== Segment start ==

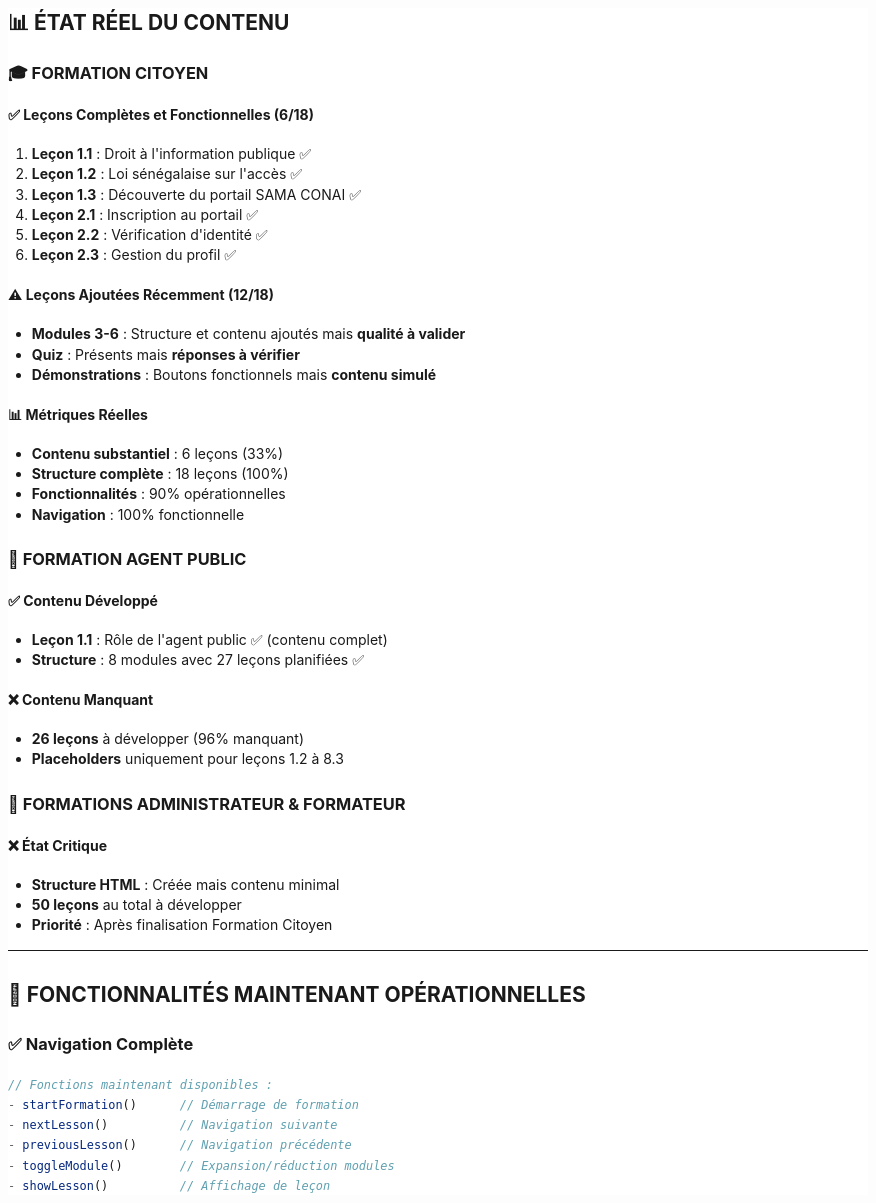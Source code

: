 ## 📊 ÉTAT RÉEL DU CONTENU

### 🎓 **FORMATION CITOYEN**

#### ✅ **Leçons Complètes et Fonctionnelles** (6/18)
1. **Leçon 1.1** : Droit à l'information publique ✅
2. **Leçon 1.2** : Loi sénégalaise sur l'accès ✅
3. **Leçon 1.3** : Découverte du portail SAMA CONAI ✅
4. **Leçon 2.1** : Inscription au portail ✅
5. **Leçon 2.2** : Vérification d'identité ✅
6. **Leçon 2.3** : Gestion du profil ✅

#### ⚠️ **Leçons Ajoutées Récemment** (12/18)
- **Modules 3-6** : Structure et contenu ajoutés mais **qualité à valider**
- **Quiz** : Présents mais **réponses à vérifier**
- **Démonstrations** : Boutons fonctionnels mais **contenu simulé**

#### 📊 **Métriques Réelles**
- **Contenu substantiel** : 6 leçons (33%)
- **Structure complète** : 18 leçons (100%)
- **Fonctionnalités** : 90% opérationnelles
- **Navigation** : 100% fonctionnelle

### 🏢 **FORMATION AGENT PUBLIC**

#### ✅ **Contenu Développé**
- **Leçon 1.1** : Rôle de l'agent public ✅ (contenu complet)
- **Structure** : 8 modules avec 27 leçons planifiées ✅

#### ❌ **Contenu Manquant**
- **26 leçons** à développer (96% manquant)
- **Placeholders** uniquement pour leçons 1.2 à 8.3

### 🔧 **FORMATIONS ADMINISTRATEUR & FORMATEUR**

#### ❌ **État Critique**
- **Structure HTML** : Créée mais contenu minimal
- **50 leçons** au total à développer
- **Priorité** : Après finalisation Formation Citoyen

---

## 🚀 FONCTIONNALITÉS MAINTENANT OPÉRATIONNELLES

### ✅ **Navigation Complète**
```javascript
// Fonctions maintenant disponibles :
- startFormation()      // Démarrage de formation
- nextLesson()          // Navigation suivante
- previousLesson()      // Navigation précédente
- toggleModule()        // Expansion/réduction modules
- showLesson()          // Affichage de leçon
```
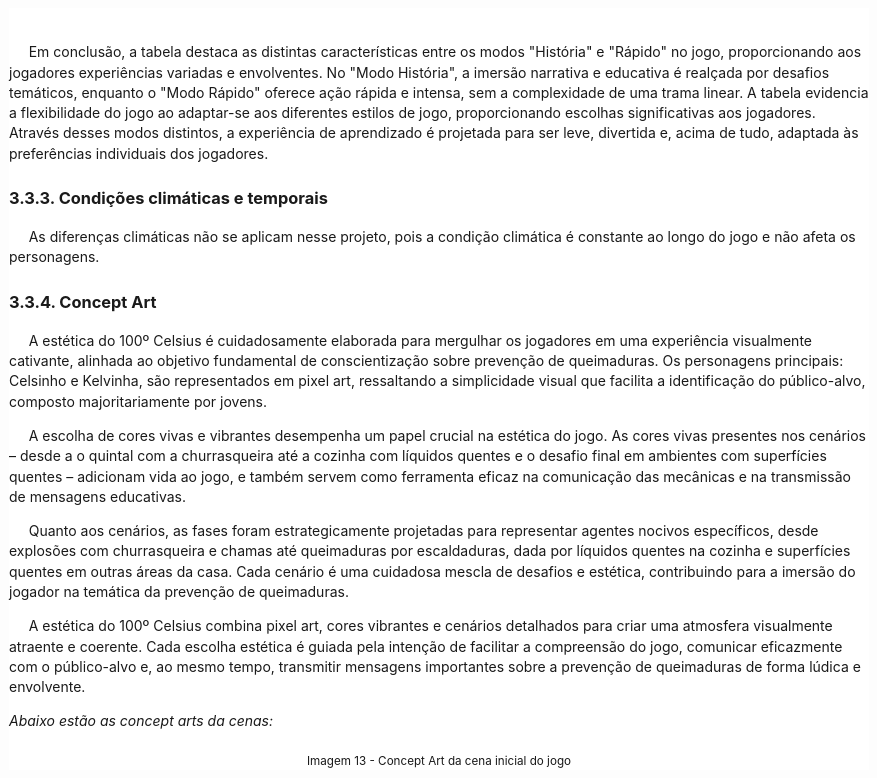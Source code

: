 </br>

&nbsp;&nbsp;&nbsp;&nbsp;
Em conclusão, a tabela destaca as distintas características entre os modos "História" e "Rápido" no jogo, proporcionando aos jogadores experiências variadas e envolventes. No "Modo História", a imersão narrativa e educativa é realçada por desafios temáticos, enquanto o "Modo Rápido" oferece ação rápida e intensa, sem a complexidade de uma trama linear. A tabela evidencia a flexibilidade do jogo ao adaptar-se aos diferentes estilos de jogo, proporcionando escolhas significativas aos jogadores. Através desses modos distintos, a experiência de aprendizado é projetada para ser leve, divertida e, acima de tudo, adaptada às preferências individuais dos jogadores.

### 3.3.3. Condições climáticas e temporais

&nbsp;&nbsp;&nbsp;&nbsp;
As diferenças climáticas não se aplicam nesse projeto, pois a condição climática é constante ao longo do jogo e não afeta os personagens.

### 3.3.4. Concept Art

&nbsp;&nbsp;&nbsp;&nbsp;
A estética do 100º Celsius é cuidadosamente elaborada para mergulhar os jogadores em uma experiência visualmente cativante, alinhada ao objetivo fundamental de conscientização sobre prevenção de queimaduras. Os personagens principais: Celsinho e Kelvinha, são representados em  pixel art, ressaltando a simplicidade visual que facilita a identificação do público-alvo, composto majoritariamente por jovens.

&nbsp;&nbsp;&nbsp;&nbsp;
A escolha de cores vivas e vibrantes desempenha um papel crucial na estética do jogo. As cores vivas presentes nos cenários – desde a o quintal com a churrasqueira até a cozinha com líquidos quentes e o desafio final em ambientes com superfícies quentes – adicionam vida ao jogo, e também servem como ferramenta eficaz na comunicação das mecânicas e na transmissão de mensagens educativas.

&nbsp;&nbsp;&nbsp;&nbsp;
Quanto aos cenários, as fases foram estrategicamente projetadas para representar agentes nocivos específicos, desde explosões com churrasqueira e chamas até queimaduras por escaldaduras, dada por líquidos quentes na cozinha e superfícies quentes em outras áreas da casa. Cada cenário é uma cuidadosa mescla de desafios e estética, contribuindo para a imersão do jogador na temática da prevenção de queimaduras.

&nbsp;&nbsp;&nbsp;&nbsp;
A estética do 100º Celsius combina pixel art, cores vibrantes e cenários detalhados para criar uma atmosfera visualmente atraente e coerente. Cada escolha estética é guiada pela intenção de facilitar a compreensão do jogo, comunicar eficazmente com o público-alvo e, ao mesmo tempo, transmitir mensagens importantes sobre a prevenção de queimaduras de forma lúdica e envolvente.

*Abaixo estão as concept arts da cenas:*

<div align="center">
  <sub>Imagem 13 - Concept Art da cena inicial do jogo </sub>
</div>
<div align="center">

== Segment end ==

■ TASK STATEMENT ■
Copy each line above precisely, dropping the pictures.

■ TASK RESULT ■
Source code

: ## 📊 ÉTAT RÉEL DU CONTENU

### 🎓 **FORMATION CITOYEN**

#### ✅ **Leçons Complètes et Fonctionnelles** (6/18)
1. **Leçon 1.1** : Droit à l'information publique ✅
2. **Leçon 1.2** : Loi sénégalaise sur l'accès ✅
3. **Leçon 1.3** : Découverte du portail SAMA CONAI ✅
4. **Leçon 2.1** : Inscription au portail ✅
5. **Leçon 2.2** : Vérification d'identité ✅
6. **Leçon 2.3** : Gestion du profil ✅

#### ⚠️ **Leçons Ajoutées Récemment** (12/18)
- **Modules 3-6** : Structure et contenu ajoutés mais **qualité à valider**
- **Quiz** : Présents mais **réponses à vérifier**
- **Démonstrations** : Boutons fonctionnels mais **contenu simulé**

#### 📊 **Métriques Réelles**
- **Contenu substantiel** : 6 leçons (33%)
- **Structure complète** : 18 leçons (100%)
- **Fonctionnalités** : 90% opérationnelles
- **Navigation** : 100% fonctionnelle

### 🏢 **FORMATION AGENT PUBLIC**

#### ✅ **Contenu Développé**
- **Leçon 1.1** : Rôle de l'agent public ✅ (contenu complet)
- **Structure** : 8 modules avec 27 leçons planifiées ✅

#### ❌ **Contenu Manquant**
- **26 leçons** à développer (96% manquant)
- **Placeholders** uniquement pour leçons 1.2 à 8.3

### 🔧 **FORMATIONS ADMINISTRATEUR & FORMATEUR**

#### ❌ **État Critique**
- **Structure HTML** : Créée mais contenu minimal
- **50 leçons** au total à développer
- **Priorité** : Après finalisation Formation Citoyen

---

## 🚀 FONCTIONNALITÉS MAINTENANT OPÉRATIONNELLES

### ✅ **Navigation Complète**
```javascript
// Fonctions maintenant disponibles :
- startFormation()      // Démarrage de formation
- nextLesson()          // Navigation suivante
- previousLesson()      // Navigation précédente
- toggleModule()        // Expansion/réduction modules
- showLesson()          // Affichage de leçon
```
Source code

: </br>

&nbsp;&nbsp;&nbsp;&nbsp;
Em conclusão, a tabela destaca as distintas características entre os modos "História" e "Rápido" no jogo, proporcionando aos jogadores experiências variadas e envolventes. No "Modo História", a imersão narrativa e educativa é realçada por desafios temáticos, enquanto o "Modo Rápido" oferece ação rápida e intensa, sem a complexidade de uma trama linear. A tabela evidencia a flexibilidade do jogo ao adaptar-se aos diferentes estilos de jogo, proporcionando escolhas significativas aos jogadores. Através desses modos distintos, a experiência de aprendizado é projetada para ser leve, divertida e, acima de tudo, adaptada às preferências individuais dos jogadores.

### 3.3.3. Condições climáticas e temporais

&nbsp;&nbsp;&nbsp;&nbsp;
As diferenças climáticas não se aplicam nesse projeto, pois a condição climática é constante ao longo do jogo e não afeta os personagens.

### 3.3.4. Concept Art

&nbsp;&nbsp;&nbsp;&nbsp;
A estética do 100º Celsius é cuidadosamente elaborada para mergulhar os jogadores em uma experiência visualmente cativante, alinhada ao objetivo fundamental de conscientização sobre prevenção de queimaduras. Os personagens principais: Celsinho e Kelvinha, são representados em  pixel art, ressaltando a simplicidade visual que facilita a identificação do público-alvo, composto majoritariamente por jovens.

&nbsp;&nbsp;&nbsp;&nbsp;
A escolha de cores vivas e vibrantes desempenha um papel crucial na estética do jogo. As cores vivas presentes nos cenários – desde a o quintal com a churrasqueira até a cozinha com líquidos quentes e o desafio final em ambientes com superfícies quentes – adicionam vida ao jogo, e também servem como ferramenta eficaz na comunicação das mecânicas e na transmissão de mensagens educativas.

&nbsp;&nbsp;&nbsp;&nbsp;
Quanto aos cenários, as fases foram estrategicamente projetadas para representar agentes nocivos específicos, desde explosões com churrasqueira e chamas até queimaduras por escaldaduras, dada por líquidos quentes na cozinha e superfícies quentes em outras áreas da casa. Cada cenário é uma cuidadosa mescla de desafios e estética, contribuindo para a imersão do jogador na temática da prevenção de queimaduras.

&nbsp;&nbsp;&nbsp;&nbsp;
A estética do 100º Celsius combina pixel art, cores vibrantes e cenários detalhados para criar uma atmosfera visualmente atraente e coerente. Cada escolha estética é guiada pela intenção de facilitar a compreensão do jogo, comunicar eficazmente com o público-alvo e, ao mesmo tempo, transmitir mensagens importantes sobre a prevenção de queimaduras de forma lúdica e envolvente.

*Abaixo estão as concept arts da cenas:*

<div align="center">
  <sub>Imagem 13 - Concept Art da cena inicial do jogo </sub>
</div>
<div align="center">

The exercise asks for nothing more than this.